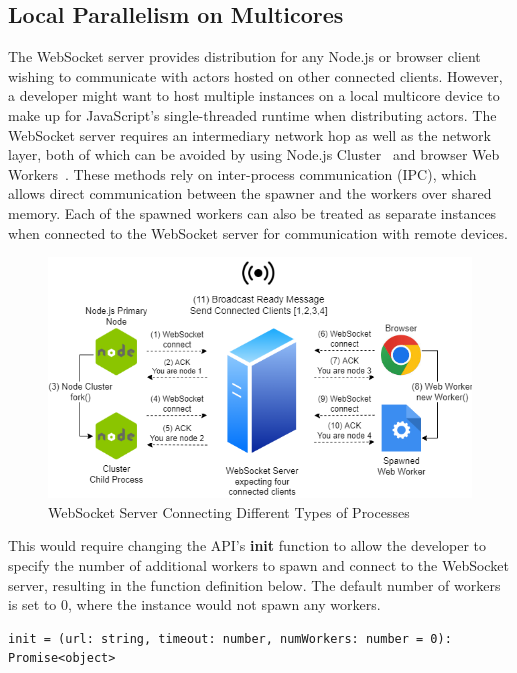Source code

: \documentclass[oneside]{um-fict}
\begin{document}
\subsection{Local Parallelism on Multicores}
The WebSocket server provides distribution for any Node.js or browser client wishing to communicate with actors hosted on other connected clients. However, a developer might want to host multiple instances on a local multicore device to make up for JavaScript's single-threaded runtime when distributing actors. The WebSocket server requires an intermediary network hop as well as the network layer, both of which can be avoided by using Node.js Cluster~\cite{nodejs, cluster} and browser Web Workers~\cite{webworkers}. These methods rely on inter-process communication (IPC), which allows direct communication between the spawner and the workers over shared memory. Each of the spawned workers can also be treated as separate instances when connected to the WebSocket server for communication with remote devices.

\begin{figure}[H]
    \begin{centering}
        \includegraphics[width=\textwidth]{resources/websocketconnectioncomplex.png}
        \caption{WebSocket Server Connecting Different Types of Processes}\label{fig:websocketconnectioncomplex}
    \end{centering}
\end{figure}

This would require changing the API's \textbf{init} function to allow the developer to specify the number of additional workers to spawn and connect to the WebSocket server, resulting in the function definition below. The default number of workers is set to 0, where the instance would not spawn any workers.
\begin{lstlisting}
init = (url: string, timeout: number, numWorkers: number = 0): Promise<object>
\end{lstlisting}
\end{document}
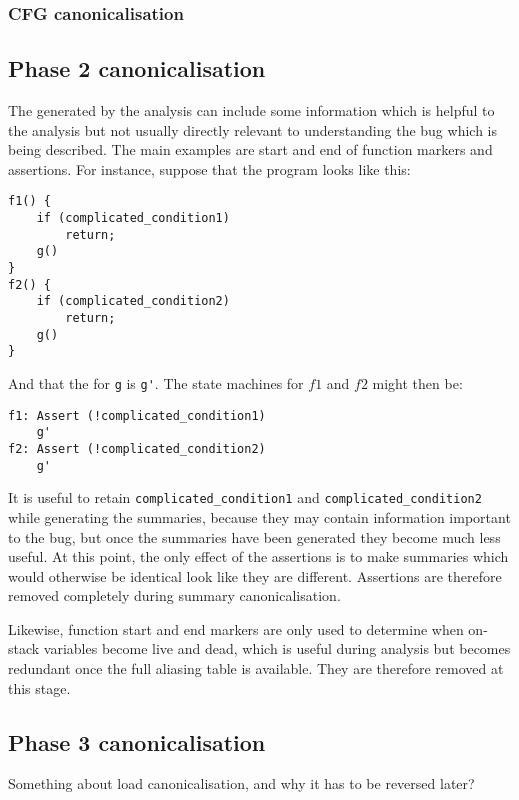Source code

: \documentclass[12pt,a4paper]{book}
\begin{document}
\subsubsection{CFG canonicalisation}

\subsection{Phase 2 canonicalisation}
The \StateMachines generated by the analysis can include some information which is helpful to the analysis but not usually directly relevant to understanding the bug which is being described.
The main examples are start and end of function markers and assertions.
For instance, suppose that the program looks like this:

\begin{verbatim}
f1() {
    if (complicated_condition1)
        return;
    g()
}
f2() {
    if (complicated_condition2)
        return;
    g()
}
\end{verbatim}

And that the \StateMachine for \verb|g| is \verb|g'|.
The state machines for $f1$ and $f2$ might then be:

\begin{verbatim}
f1: Assert (!complicated_condition1)
    g'
f2: Assert (!complicated_condition2)
    g'
\end{verbatim}

It is useful to retain \verb|complicated_condition1| and \verb|complicated_condition2| while generating the summaries, because they may contain information important to the bug, but once the summaries have been generated they become much less useful.
At this point, the only effect of the assertions is to make summaries which would otherwise be identical look like they are different.
Assertions are therefore removed completely during summary canonicalisation.

Likewise, function start and end markers are only used to determine when on-stack variables become live and dead, which is useful during analysis but becomes redundant once the full aliasing table is available.
They are therefore removed at this stage.

\subsection{Phase 3 canonicalisation}

Something about load canonicalisation, and why it has to be reversed later?
\end{document}
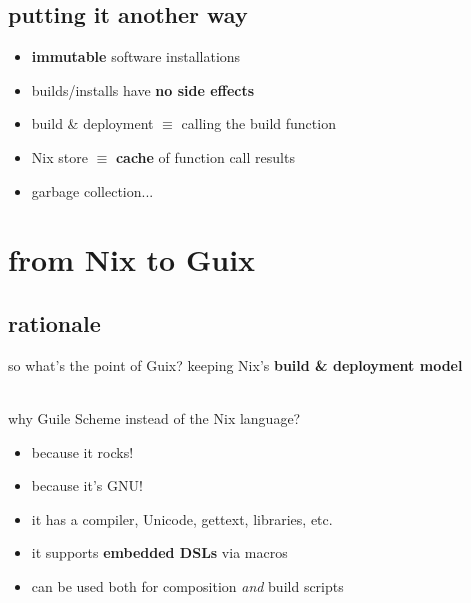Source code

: \documentclass{beamer}
\begin{document}
\subsection{putting it another way}

\begin{frame}
  \vspace{1cm}

  \vspace{1cm}
  \begin{itemize}
    \item<2-> \alert{\bf immutable} software installations
    \item<3-> builds/installs have \alert{\bf no side effects}
    \item<4-> build \& deployment $\equiv$ calling the build function
    \item<4-> Nix store $\equiv$ \alert{\bf cache} of function call results
    \item<5-> garbage collection...
  \end{itemize}
\end{frame}

\section{from Nix to Guix}

\subsection{rationale}

\begin{frame}{so what's the point of Guix?}
  \huge{keeping Nix's \textbf{build \& deployment model}\\[3.5mm]
    \\[3.5mm]
    }
\end{frame}

\begin{frame}{why Guile Scheme instead of the Nix language?}
  \begin{itemize}
  \item<1-> because it rocks!
  \item<2-> because it's GNU!
  \item<3-> it has a compiler, Unicode, gettext, libraries, etc.
  \item<4-> it supports \textbf{embedded DSLs} via macros
  \item<5-> can be used both for composition \emph{and} build scripts
  \end{itemize}
\end{frame}
\end{document}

### About this exercise
From the listing above, print every entry precisely and drop the pictures.

### Exercise result
Source code

: \documentclass[oneside]{um-fict}
\begin{document}
\subsection{Local Parallelism on Multicores}
The WebSocket server provides distribution for any Node.js or browser client wishing to communicate with actors hosted on other connected clients. However, a developer might want to host multiple instances on a local multicore device to make up for JavaScript's single-threaded runtime when distributing actors. The WebSocket server requires an intermediary network hop as well as the network layer, both of which can be avoided by using Node.js Cluster~\cite{nodejs, cluster} and browser Web Workers~\cite{webworkers}. These methods rely on inter-process communication (IPC), which allows direct communication between the spawner and the workers over shared memory. Each of the spawned workers can also be treated as separate instances when connected to the WebSocket server for communication with remote devices.

\begin{figure}[H]
    \begin{centering}
        \includegraphics[width=\textwidth]{resources/websocketconnectioncomplex.png}
        \caption{WebSocket Server Connecting Different Types of Processes}\label{fig:websocketconnectioncomplex}
    \end{centering}
\end{figure}

This would require changing the API's \textbf{init} function to allow the developer to specify the number of additional workers to spawn and connect to the WebSocket server, resulting in the function definition below. The default number of workers is set to 0, where the instance would not spawn any workers.
\begin{lstlisting}
init = (url: string, timeout: number, numWorkers: number = 0): Promise<object>
\end{lstlisting}
\end{document}
Source code

: \documentclass[12pt,a4paper]{book}
\begin{document}
\subsubsection{CFG canonicalisation}

\subsection{Phase 2 canonicalisation}
The \StateMachines generated by the analysis can include some information which is helpful to the analysis but not usually directly relevant to understanding the bug which is being described.
The main examples are start and end of function markers and assertions.
For instance, suppose that the program looks like this:

\begin{verbatim}
f1() {
    if (complicated_condition1)
        return;
    g()
}
f2() {
    if (complicated_condition2)
        return;
    g()
}
\end{verbatim}

And that the \StateMachine for \verb|g| is \verb|g'|.
The state machines for $f1$ and $f2$ might then be:

\begin{verbatim}
f1: Assert (!complicated_condition1)
    g'
f2: Assert (!complicated_condition2)
    g'
\end{verbatim}

It is useful to retain \verb|complicated_condition1| and \verb|complicated_condition2| while generating the summaries, because they may contain information important to the bug, but once the summaries have been generated they become much less useful.
At this point, the only effect of the assertions is to make summaries which would otherwise be identical look like they are different.
Assertions are therefore removed completely during summary canonicalisation.

Likewise, function start and end markers are only used to determine when on-stack variables become live and dead, which is useful during analysis but becomes redundant once the full aliasing table is available.
They are therefore removed at this stage.

\subsection{Phase 3 canonicalisation}

Something about load canonicalisation, and why it has to be reversed later?
\end{document}
Source code

: \documentclass{beamer}
\begin{document}
\subsection{putting it another way}

\begin{frame}
  \vspace{1cm}

  \vspace{1cm}
  \begin{itemize}
    \item<2-> \alert{\bf immutable} software installations
    \item<3-> builds/installs have \alert{\bf no side effects}
    \item<4-> build \& deployment $\equiv$ calling the build function
    \item<4-> Nix store $\equiv$ \alert{\bf cache} of function call results
    \item<5-> garbage collection...
  \end{itemize}
\end{frame}

\section{from Nix to Guix}

\subsection{rationale}

\begin{frame}{so what's the point of Guix?}
  \huge{keeping Nix's \textbf{build \& deployment model}\\[3.5mm]
    \\[3.5mm]
    }
\end{frame}

\begin{frame}{why Guile Scheme instead of the Nix language?}
  \begin{itemize}
  \item<1-> because it rocks!
  \item<2-> because it's GNU!
  \item<3-> it has a compiler, Unicode, gettext, libraries, etc.
  \item<4-> it supports \textbf{embedded DSLs} via macros
  \item<5-> can be used both for composition \emph{and} build scripts
  \end{itemize}
\end{frame}
\end{document}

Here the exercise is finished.